# Role of Gut Microbiome in HIV/Opioid Induced Peripheral Neuropathy

> **NIH NIH R01** · UNIVERSITY OF MIAMI SCHOOL OF MEDICINE · 2022 · $464,517

## Abstract

Project Summary
Prolonged use opioids results in a paradoxical increase in atypical pain (hyperalgesia). Despite its known
limitations, mechanisms underlying opioid-induced hyperalgesia still remains a significant gap in knowledge.
Peripheral neuropathy has become the most common neurologic complication in HIV patients, with prevalence
as high as 69.4% in infected patients, Notably, HIV-infected opioid abusers appear to exhibit more severe
neuropathy than HIV-infected non-drug users. Furthermore, repeated use of opioid analgesics are reported to
promote neuropathic pain in HIV patients. Very little is known if ART contributes to peripheral neuropathy and if
it is exacerbated in chronic opioid users. The main metabolic pathway for morphine and morphine derivatives
in mammals is glucuronidation catalyzed by UDP-glucuronosyltransferase (UGT) enzymes. Morphine is
metabolized predominantly to two metabolites, morphine-3-glucuronide (M3G) and morphine-6-glucuronide
(M6G) (1,2). M-3-G is the only metabolite produced in rodents and does not have any analgesic effects but have
been shown in recent studies to activate and modulate TLR signaling. Furthermore, antiretroviral drugs
particularly, intergrase inhibitors, are also metabolized through the UGT- glucuronidation pathway. Recent
studies show that the metabolites of the intergrase inhibitor zidovudine to be more toxic than the parent
compound.
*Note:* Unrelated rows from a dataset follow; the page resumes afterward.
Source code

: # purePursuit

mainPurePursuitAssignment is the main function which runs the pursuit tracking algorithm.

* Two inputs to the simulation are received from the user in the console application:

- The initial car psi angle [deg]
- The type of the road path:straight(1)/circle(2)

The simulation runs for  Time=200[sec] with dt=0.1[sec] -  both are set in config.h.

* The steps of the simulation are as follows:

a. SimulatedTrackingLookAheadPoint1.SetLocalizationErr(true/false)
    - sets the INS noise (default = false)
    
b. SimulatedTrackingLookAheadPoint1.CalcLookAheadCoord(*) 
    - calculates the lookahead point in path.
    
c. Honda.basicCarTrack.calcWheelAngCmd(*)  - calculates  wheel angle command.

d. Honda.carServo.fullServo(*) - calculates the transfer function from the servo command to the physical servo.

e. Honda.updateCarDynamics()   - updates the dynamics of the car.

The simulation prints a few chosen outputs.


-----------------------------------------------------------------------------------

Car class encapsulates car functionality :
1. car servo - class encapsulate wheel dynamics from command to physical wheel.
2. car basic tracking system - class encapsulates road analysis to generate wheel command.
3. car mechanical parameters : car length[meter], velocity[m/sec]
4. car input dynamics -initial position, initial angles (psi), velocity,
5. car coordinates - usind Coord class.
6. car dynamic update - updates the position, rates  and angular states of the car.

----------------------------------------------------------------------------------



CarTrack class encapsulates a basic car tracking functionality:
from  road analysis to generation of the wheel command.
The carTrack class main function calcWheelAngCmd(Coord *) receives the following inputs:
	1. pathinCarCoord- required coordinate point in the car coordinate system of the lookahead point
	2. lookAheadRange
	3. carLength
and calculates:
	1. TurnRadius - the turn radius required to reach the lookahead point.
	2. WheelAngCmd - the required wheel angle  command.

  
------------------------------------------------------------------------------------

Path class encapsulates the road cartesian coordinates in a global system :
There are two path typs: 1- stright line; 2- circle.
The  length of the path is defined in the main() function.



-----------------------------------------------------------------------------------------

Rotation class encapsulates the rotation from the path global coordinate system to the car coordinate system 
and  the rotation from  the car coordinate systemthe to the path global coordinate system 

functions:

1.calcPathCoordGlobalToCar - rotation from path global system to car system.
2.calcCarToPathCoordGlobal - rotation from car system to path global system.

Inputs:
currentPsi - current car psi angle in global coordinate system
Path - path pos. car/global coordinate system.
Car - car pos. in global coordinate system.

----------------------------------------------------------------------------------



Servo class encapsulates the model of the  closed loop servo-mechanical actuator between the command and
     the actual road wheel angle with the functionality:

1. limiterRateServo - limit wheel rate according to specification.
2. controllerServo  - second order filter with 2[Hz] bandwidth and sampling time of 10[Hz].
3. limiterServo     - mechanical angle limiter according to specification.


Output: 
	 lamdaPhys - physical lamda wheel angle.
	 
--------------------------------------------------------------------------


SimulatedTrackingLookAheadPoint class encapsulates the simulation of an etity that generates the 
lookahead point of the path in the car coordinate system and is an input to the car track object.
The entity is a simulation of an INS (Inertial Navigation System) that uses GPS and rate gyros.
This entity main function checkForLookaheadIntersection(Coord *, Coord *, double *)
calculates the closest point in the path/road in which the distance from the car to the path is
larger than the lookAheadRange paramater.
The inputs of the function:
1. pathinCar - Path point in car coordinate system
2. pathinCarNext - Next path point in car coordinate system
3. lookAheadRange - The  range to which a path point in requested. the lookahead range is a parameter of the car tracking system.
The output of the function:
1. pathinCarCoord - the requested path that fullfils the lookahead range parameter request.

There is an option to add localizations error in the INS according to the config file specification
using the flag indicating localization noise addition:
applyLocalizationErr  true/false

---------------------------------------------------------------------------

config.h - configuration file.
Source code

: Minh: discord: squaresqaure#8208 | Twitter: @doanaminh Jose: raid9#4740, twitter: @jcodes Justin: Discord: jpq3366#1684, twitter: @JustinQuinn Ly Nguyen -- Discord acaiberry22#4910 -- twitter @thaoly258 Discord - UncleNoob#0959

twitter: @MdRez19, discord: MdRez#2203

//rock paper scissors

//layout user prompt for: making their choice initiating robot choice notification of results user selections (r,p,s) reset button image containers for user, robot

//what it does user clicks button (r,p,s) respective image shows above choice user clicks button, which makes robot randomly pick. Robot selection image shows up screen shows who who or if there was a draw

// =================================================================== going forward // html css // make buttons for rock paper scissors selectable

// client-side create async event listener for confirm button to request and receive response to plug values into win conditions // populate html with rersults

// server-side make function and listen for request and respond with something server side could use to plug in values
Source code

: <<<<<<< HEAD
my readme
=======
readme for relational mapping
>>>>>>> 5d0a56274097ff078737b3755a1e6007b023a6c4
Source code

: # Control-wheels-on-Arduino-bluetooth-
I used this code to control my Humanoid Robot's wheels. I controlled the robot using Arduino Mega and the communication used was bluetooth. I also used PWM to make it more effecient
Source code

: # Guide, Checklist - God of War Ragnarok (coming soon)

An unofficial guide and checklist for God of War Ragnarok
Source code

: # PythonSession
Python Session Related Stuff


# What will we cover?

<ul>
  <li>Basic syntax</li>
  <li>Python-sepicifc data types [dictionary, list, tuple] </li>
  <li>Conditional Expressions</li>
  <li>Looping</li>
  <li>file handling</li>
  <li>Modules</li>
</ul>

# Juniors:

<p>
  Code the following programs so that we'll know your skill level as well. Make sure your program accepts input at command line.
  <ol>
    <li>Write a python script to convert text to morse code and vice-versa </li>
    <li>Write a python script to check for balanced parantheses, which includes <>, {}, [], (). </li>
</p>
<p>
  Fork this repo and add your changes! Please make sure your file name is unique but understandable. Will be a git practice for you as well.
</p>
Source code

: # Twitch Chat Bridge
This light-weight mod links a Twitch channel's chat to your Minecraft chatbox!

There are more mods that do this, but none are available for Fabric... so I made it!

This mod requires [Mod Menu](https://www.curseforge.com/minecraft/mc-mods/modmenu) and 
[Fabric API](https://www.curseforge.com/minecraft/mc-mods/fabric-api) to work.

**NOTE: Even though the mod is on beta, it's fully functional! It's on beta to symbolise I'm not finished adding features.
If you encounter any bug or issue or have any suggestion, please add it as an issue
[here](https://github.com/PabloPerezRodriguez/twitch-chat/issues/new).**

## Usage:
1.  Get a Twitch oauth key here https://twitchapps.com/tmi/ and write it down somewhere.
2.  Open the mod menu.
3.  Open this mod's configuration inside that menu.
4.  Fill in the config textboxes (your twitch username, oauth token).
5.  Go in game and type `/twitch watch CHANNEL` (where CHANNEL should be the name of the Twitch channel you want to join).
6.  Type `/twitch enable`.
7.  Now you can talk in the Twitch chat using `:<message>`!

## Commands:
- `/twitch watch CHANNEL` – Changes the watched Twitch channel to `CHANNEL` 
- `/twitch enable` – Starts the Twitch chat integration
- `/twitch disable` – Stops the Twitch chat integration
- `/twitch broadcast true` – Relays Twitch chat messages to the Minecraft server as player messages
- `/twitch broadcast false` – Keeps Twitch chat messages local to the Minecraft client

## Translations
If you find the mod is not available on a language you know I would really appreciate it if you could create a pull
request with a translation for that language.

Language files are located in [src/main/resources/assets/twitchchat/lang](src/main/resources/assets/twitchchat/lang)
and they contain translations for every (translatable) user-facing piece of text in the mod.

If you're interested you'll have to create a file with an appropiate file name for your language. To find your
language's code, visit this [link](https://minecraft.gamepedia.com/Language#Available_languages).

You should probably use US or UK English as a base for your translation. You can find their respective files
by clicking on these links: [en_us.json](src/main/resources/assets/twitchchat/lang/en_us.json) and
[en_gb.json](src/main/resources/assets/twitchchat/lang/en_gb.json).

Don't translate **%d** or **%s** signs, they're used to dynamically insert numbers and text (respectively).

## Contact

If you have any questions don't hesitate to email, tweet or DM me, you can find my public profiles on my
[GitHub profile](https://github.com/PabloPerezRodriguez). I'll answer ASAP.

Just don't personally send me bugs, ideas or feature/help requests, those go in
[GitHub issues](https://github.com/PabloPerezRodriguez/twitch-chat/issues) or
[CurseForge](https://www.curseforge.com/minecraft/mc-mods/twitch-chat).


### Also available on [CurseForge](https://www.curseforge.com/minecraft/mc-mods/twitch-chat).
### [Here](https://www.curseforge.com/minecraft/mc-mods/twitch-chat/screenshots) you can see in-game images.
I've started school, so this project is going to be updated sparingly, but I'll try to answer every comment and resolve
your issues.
In preliminary data we show that chronic morphine treatment results in significant gut microbial
dysbiosis with significant decrease in bacterial communities that synthesize β-glucuronidase with a concurrent
decrease in glucuronidase activity. We show in preliminary data that depletion in the bacterial communities
involved in the synthesis of β -glucuronidase results in a) increased accumulation M-3-G in the gut and serum
and b) reduced enterohepatic recycling of morphine. We further demonstrate that morphine treatment in the
context of HIV infection results in significant hyperalgesia in the both the Mechanical allodynia (Von Frey) and
Thermal hyperalgesia test (Hargraves) tests. Proinflammatory cytokine levels and morphine induced
hyperalgesia are significantly attenuated in TLR2 knock out mice. Based on these observations we hypothesize
that decreased microbial communities associated with β glucuronidase synthesis following prolonged
exposure to high dose morphine results in accumulation of M-3-G morphine metabolite and toxic
glucuronidated ART in the small intestine contributing to Specific Aim 1: Establish that accumulation of
the morphine metabolite M-3-glucoronide in the gut results in opioid induced hyperalgesia and HIV induced
peripheral neuropathy in opiod using HIV patients. Specific Aim 2: Determine the role of TLR2 signaling in
morphine induced hyperalgesia and HIV associated peripheral neuropathy in the context of ART treatment.
Specific Aim 3: Treatment with genetically engineered commensal bacteria with controlled expression of B-
glucuronidase in...

## Key facts

- **NIH application ID:** 10407591
- **Project number:** 5R01DA047089-05
- **Recipient organization:** UNIVERSITY OF MIAMI SCHOOL OF MEDICINE
- **Principal Investigator:** SHUANGLIN HAO
- **Activity code:** R01 (R01, R21, SBIR, etc.)
- **Funding institute:** NIH
- **Fiscal year:** 2022
- **Award amount:** $464,517
- **Award type:** 5
- **Project period:** 2018-07-15 → 2024-05-31

## Primary source

NIH RePORTER: https://reporter.nih.gov/project-details/10407591

## Citation

> US National Institutes of Health, RePORTER application 10407591, Role of Gut Microbiome in HIV/Opioid Induced Peripheral Neuropathy (5R01DA047089-05). Retrieved via AI Analytics 2026-05-23 from https://api.ai-analytics.org/grant/nih/10407591. Licensed CC0.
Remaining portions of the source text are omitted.